(This is just a general set of guidelines for beginning players getting ready to get their first personal shooter. It’s a starting point of things to consider, not a solid buying guide.)
There are a lot of sticks available (custom and production). Most anything in the range of $150 to $400 will work. When you first start thinking about a personal playing stick, it’s always a good idea to talk it over with several players and get some understanding on why they like their stick and how they decided on that as their primary pool tool..Try out sticks owned by friends. After experimenting with a dozen different ones, you can start getting an idea on what feels good and what doesn’t.

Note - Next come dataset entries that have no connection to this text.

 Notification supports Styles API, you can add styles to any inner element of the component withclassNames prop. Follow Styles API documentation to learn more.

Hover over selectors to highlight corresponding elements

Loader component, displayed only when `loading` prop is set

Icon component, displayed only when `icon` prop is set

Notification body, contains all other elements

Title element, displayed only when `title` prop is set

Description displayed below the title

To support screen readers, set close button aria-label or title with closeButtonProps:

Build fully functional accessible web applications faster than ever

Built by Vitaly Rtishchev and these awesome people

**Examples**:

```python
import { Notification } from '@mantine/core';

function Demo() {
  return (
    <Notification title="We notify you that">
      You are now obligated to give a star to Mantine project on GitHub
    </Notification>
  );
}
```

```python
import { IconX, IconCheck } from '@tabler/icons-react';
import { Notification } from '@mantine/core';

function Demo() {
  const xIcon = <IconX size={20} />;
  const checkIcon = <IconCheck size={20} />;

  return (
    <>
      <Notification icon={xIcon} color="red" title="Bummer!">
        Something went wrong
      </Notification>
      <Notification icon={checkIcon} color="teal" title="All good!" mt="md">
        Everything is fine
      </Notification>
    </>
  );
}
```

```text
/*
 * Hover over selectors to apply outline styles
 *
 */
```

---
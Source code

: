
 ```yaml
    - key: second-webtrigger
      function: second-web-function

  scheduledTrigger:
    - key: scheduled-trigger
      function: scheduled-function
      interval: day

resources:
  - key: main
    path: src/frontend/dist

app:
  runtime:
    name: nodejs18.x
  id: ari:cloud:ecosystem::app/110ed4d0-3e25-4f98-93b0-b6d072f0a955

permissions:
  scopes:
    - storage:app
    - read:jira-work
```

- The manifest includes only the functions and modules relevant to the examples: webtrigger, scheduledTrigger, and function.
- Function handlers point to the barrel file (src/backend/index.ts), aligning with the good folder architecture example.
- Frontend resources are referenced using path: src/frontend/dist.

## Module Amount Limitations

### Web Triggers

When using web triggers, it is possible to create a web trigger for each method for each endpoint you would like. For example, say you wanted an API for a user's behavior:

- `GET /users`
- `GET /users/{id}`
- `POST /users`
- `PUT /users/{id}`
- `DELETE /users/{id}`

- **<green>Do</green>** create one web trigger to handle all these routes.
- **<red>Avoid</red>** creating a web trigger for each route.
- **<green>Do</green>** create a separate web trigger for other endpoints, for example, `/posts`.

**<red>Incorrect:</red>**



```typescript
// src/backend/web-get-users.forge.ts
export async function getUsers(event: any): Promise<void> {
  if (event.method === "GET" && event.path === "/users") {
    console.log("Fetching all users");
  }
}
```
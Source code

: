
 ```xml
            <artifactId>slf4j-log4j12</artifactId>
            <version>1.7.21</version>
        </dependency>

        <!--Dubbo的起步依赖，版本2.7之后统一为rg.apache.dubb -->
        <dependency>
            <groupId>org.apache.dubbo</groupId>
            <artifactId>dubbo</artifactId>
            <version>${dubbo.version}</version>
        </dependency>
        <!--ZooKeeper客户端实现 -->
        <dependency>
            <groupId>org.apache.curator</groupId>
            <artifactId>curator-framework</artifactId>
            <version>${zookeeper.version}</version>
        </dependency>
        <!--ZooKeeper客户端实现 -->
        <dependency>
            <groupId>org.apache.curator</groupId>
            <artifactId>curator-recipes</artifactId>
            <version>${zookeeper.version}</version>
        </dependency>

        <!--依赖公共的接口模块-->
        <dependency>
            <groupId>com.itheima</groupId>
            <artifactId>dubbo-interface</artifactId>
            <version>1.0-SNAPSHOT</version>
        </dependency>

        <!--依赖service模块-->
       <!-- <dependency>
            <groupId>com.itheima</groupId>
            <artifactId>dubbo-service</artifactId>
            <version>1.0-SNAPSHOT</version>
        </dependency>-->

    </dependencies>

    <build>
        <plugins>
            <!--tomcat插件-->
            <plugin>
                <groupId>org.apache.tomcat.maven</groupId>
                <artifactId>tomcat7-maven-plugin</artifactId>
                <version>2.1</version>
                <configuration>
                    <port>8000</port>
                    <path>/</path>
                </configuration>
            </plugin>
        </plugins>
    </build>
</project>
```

Here is the short list of considerations:
Cue butts – generally, in the mid-price range, the primary consideration is appearances:
- With/without points
- Wraps (linen, leather, none, etc.)
Joints – several options are available:
- Wood to wood
- Plastic to plastic
- Metal to metal (steel/brass)
- Connectors (different threads)
Shafts – there are lots of options. Many players will be a cue, and then swap out the shaft. Consider doing this at a later time. Consider the use – shooting or breaking. If for breaking, purchase from a known manufacture. If for shooting, shafts are made from many materials:
- Maple (straight grain, curly, birdseye)
- Exotic woods (custom cue maker)
- High tech (laminated, composite, etc.)
Other factors – additional considerations are:
- Weight (16-22 oz)
- Shaft thickness (9-14mm)
- Tip (soft, medium, hard)
You want to find a stick that feels good in your hands as you make your shots. Play a set of shots, both slow and fast speeds. Generally, within three or four strokes you will KNOW if this stick doesn’t work.
With the remaining sticks that feel OK, shoot a few shots with each. This will narrow the choices down to a couple sticks. A few more testing shots (spot shots are very good for testing sticks), you’ll instinctively know which is the best stick for you.